Afrit's trailer order came in two phases. The first production run, to get things started, was 40 trailers with the balance of 200 being completed by delivering 2 Superlink trailers every day - five days a week.

"This huge order has accelerated Afrit's introduction of mass production- as well as customised production lines, which gives us a competitive edge and the ability to increase market share. This is the largest order that has ever been placed. The next step for Afrit is to complete similar mass production lines for Sliding Curtain combinations as well as side- and end-tip trailers," says Albert van de Wetering, marketing director at AFRIT.

SABOT's decision to only use one manufacturer for trucks and trailers means that maintenance will be conducted through one central point, which means that all parts are standardised. This ensures that time is saved rather than contacting a variety of suppliers.

"The reason for this huge investment is to develop strength in the industry and to grow our representation in Southern and Central Africa. The region as a whole is growing, as is the demand for fast and efficient road transportation. We are currently the only haulage company in Africa that is prepared to reinvest in the company. Our mission is to ensure that our customers are confident that they can rely on SABOT's reputation of quality service with a full maintenance back up system," says Adrian Smuts, director of Sabot Management. 

SABOT has subsidiaries in Johannesburg, Messina, Beit Bridge, Harare, Chirundu, Lusaka, Kitwe, Kasumbalesa, Lilongwe and Lubumbashi. The major activities include the haulage of food aid, minerals, glass, fertiliser, tobacco, salt, flour and general cargo to name a few. 

Importantly, SABOT plays a major role in its holding company, CAMEC plc's mining operations. 

"It currently takes three months for a train to reach Johannesburg from Lubumbashi and the only economical way to transport infrastructure between the two cities is through a reliable transportation infrastructure. Approximately 40% of our fleet is dedicated to CAMEC's mining operations in moving goods back and forth between South African and the Democratic Republic of the Congo (DRC).

"From South Africa, we transport various commodities that are either unavailable or scarce in the DRC i.e. steel needed for warehousing and housing, mining equipment and machinery, food products, etc. and from the DRC, we return with a full load of CAMEC's export copper, cobalt and cathode," says Adrian.

"The key to our success is that we carry full loads of cargo to and from South Africa.
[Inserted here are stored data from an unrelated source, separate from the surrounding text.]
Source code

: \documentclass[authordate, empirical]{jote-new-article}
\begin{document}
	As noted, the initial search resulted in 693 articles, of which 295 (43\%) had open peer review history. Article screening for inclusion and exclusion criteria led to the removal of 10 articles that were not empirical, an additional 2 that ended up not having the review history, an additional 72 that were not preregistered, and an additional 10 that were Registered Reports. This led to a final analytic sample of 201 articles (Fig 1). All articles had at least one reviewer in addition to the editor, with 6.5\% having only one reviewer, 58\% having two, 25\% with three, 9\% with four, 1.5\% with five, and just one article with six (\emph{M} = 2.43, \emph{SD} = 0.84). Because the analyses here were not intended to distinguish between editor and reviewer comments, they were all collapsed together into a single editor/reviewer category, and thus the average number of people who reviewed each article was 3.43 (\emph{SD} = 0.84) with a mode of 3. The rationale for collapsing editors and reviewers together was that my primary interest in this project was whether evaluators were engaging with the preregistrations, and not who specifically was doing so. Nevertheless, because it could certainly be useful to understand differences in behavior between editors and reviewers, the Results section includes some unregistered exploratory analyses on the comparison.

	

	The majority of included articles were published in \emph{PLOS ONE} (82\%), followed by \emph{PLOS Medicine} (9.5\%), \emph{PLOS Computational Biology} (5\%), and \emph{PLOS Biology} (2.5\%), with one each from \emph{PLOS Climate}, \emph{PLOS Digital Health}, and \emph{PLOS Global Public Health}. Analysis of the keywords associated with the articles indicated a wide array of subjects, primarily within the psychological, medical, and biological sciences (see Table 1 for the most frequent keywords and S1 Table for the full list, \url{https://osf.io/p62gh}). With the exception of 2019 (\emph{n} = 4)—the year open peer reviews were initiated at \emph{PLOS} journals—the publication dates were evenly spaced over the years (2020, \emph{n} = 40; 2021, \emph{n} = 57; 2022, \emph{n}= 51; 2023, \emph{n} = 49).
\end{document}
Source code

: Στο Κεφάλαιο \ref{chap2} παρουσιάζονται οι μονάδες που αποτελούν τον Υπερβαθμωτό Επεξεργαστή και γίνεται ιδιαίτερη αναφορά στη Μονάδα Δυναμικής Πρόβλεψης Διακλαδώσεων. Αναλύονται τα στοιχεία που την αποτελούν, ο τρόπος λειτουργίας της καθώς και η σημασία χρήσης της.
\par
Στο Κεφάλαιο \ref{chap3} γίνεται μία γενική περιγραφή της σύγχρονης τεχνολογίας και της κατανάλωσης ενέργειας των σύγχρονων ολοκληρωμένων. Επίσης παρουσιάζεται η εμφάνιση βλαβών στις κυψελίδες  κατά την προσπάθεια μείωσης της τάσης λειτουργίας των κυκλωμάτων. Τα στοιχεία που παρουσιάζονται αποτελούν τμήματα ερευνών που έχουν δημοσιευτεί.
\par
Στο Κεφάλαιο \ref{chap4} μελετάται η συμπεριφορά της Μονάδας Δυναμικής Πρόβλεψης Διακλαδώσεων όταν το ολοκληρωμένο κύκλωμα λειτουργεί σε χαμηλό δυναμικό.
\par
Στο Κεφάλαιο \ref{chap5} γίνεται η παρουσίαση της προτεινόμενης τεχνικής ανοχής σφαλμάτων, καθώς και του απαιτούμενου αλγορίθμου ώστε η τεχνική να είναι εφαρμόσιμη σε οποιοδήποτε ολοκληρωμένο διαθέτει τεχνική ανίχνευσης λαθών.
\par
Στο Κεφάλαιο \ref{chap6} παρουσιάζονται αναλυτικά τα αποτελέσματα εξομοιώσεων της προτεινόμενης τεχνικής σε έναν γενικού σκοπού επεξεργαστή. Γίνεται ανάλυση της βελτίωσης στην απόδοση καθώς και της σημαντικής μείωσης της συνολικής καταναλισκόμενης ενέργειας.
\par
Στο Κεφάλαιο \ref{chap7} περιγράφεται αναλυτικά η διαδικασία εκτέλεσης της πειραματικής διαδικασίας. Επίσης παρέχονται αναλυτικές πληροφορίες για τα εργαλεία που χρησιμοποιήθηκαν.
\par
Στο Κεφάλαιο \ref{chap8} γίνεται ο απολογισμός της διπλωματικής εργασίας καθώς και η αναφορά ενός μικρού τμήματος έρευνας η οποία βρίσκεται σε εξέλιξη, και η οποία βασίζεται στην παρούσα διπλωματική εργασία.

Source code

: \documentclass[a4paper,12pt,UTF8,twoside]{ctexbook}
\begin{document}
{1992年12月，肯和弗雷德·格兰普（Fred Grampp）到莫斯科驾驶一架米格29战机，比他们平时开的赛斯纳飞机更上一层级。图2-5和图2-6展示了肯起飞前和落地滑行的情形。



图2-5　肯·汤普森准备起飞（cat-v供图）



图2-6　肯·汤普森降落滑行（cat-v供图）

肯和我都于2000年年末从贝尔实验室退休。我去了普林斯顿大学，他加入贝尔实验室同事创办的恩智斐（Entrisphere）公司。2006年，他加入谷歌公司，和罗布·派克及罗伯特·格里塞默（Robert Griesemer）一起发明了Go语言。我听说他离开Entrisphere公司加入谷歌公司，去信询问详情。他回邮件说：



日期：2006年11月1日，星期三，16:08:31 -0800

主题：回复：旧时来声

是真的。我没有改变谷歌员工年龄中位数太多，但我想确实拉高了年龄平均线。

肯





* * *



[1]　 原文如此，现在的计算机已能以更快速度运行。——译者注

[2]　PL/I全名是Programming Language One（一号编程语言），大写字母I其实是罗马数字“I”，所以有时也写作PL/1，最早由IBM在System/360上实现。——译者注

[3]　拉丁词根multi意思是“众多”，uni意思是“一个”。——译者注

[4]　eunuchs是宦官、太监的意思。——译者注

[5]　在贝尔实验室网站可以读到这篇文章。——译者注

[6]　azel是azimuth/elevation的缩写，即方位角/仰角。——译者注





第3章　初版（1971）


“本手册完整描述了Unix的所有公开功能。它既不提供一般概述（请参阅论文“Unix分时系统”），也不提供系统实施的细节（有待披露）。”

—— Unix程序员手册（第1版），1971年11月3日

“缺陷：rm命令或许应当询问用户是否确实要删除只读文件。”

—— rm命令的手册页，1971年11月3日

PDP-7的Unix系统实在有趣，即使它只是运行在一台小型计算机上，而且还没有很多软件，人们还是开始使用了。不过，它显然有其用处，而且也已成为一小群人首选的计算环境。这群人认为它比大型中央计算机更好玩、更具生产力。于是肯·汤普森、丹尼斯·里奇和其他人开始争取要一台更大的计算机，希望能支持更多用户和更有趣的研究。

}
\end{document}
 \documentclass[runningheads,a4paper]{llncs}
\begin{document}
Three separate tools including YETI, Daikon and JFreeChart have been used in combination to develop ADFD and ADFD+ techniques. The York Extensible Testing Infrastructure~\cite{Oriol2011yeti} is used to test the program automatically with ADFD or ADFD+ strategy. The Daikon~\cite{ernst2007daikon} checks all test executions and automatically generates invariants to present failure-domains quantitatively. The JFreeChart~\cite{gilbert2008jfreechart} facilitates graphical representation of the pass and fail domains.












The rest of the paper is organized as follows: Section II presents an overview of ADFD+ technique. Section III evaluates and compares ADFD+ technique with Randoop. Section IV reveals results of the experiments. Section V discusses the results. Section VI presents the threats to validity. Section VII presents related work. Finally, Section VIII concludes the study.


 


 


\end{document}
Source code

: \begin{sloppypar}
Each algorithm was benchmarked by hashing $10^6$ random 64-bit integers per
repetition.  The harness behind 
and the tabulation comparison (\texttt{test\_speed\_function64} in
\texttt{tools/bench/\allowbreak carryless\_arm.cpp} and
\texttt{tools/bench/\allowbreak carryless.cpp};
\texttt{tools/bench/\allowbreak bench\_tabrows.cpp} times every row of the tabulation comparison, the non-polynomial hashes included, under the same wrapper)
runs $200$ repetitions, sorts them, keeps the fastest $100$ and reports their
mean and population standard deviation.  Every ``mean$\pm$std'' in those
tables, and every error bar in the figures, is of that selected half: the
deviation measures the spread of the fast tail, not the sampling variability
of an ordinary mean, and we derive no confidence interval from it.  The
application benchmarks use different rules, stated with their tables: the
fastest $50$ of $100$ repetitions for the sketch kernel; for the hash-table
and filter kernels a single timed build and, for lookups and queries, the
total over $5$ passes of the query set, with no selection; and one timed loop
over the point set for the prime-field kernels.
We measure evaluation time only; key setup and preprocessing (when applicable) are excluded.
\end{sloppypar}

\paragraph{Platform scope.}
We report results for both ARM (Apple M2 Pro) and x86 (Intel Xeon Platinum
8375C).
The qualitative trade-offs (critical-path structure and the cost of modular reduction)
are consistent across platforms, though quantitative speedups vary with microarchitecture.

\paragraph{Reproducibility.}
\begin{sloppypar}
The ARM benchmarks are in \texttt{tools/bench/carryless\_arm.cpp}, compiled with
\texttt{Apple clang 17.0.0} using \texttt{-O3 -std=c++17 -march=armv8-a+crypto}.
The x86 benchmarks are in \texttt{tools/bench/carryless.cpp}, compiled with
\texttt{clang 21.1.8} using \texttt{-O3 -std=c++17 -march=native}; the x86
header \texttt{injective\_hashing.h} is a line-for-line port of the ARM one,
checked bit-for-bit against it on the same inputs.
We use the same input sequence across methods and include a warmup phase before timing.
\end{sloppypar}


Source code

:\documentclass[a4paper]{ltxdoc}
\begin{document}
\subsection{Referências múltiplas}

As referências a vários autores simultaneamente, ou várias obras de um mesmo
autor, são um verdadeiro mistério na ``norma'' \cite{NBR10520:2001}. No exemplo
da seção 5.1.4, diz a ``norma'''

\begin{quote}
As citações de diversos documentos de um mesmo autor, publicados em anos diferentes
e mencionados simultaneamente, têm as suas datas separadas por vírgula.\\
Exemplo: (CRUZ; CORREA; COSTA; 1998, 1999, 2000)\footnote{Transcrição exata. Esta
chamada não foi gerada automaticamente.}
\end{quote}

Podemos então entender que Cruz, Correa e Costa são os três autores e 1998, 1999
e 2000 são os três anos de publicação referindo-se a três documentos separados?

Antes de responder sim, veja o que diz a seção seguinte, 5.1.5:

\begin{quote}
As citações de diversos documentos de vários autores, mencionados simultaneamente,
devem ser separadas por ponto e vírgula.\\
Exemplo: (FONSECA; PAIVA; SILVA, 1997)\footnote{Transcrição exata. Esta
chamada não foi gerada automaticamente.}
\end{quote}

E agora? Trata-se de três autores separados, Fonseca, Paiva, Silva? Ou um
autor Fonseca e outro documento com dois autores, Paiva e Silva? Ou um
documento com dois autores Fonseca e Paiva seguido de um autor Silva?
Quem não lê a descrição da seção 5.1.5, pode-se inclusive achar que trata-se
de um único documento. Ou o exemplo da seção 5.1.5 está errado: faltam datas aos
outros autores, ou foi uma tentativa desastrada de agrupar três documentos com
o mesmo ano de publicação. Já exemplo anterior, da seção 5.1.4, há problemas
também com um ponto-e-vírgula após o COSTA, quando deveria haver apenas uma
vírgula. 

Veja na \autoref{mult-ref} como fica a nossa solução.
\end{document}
Some of our competitors only carry half loads of cargo, which means that they either have to charge double to compensate for a return trip or they run at a loss. With our new fleet of trucks and trailers, we are positive that our business will grow even further. This investment is evident that we are here for the long run," concludes Smuts.

SABOT has 30 years of international transport experience and carries a staff compliment of 1 000 - some of whom have up to 25 years service. Their strength lies in their infrastructure as each country of operation ensures that loading, offloading, obtaining permits and border clearances are carried out efficiently. 

Strict maintenance schedules ensure that the fleet runs 24 hours a day - seven days a week. Moreover, if a truck experiences any mechanical problems during transit, a replacement truck and a mechanic is immediately despatched which ensures that there are no delays. This ensures that clients always receive their goods within a reasonable time frame and in good condition. This is extremely important with the haulage of food aid to neighbouring countries as climatic conditions could impact negatively.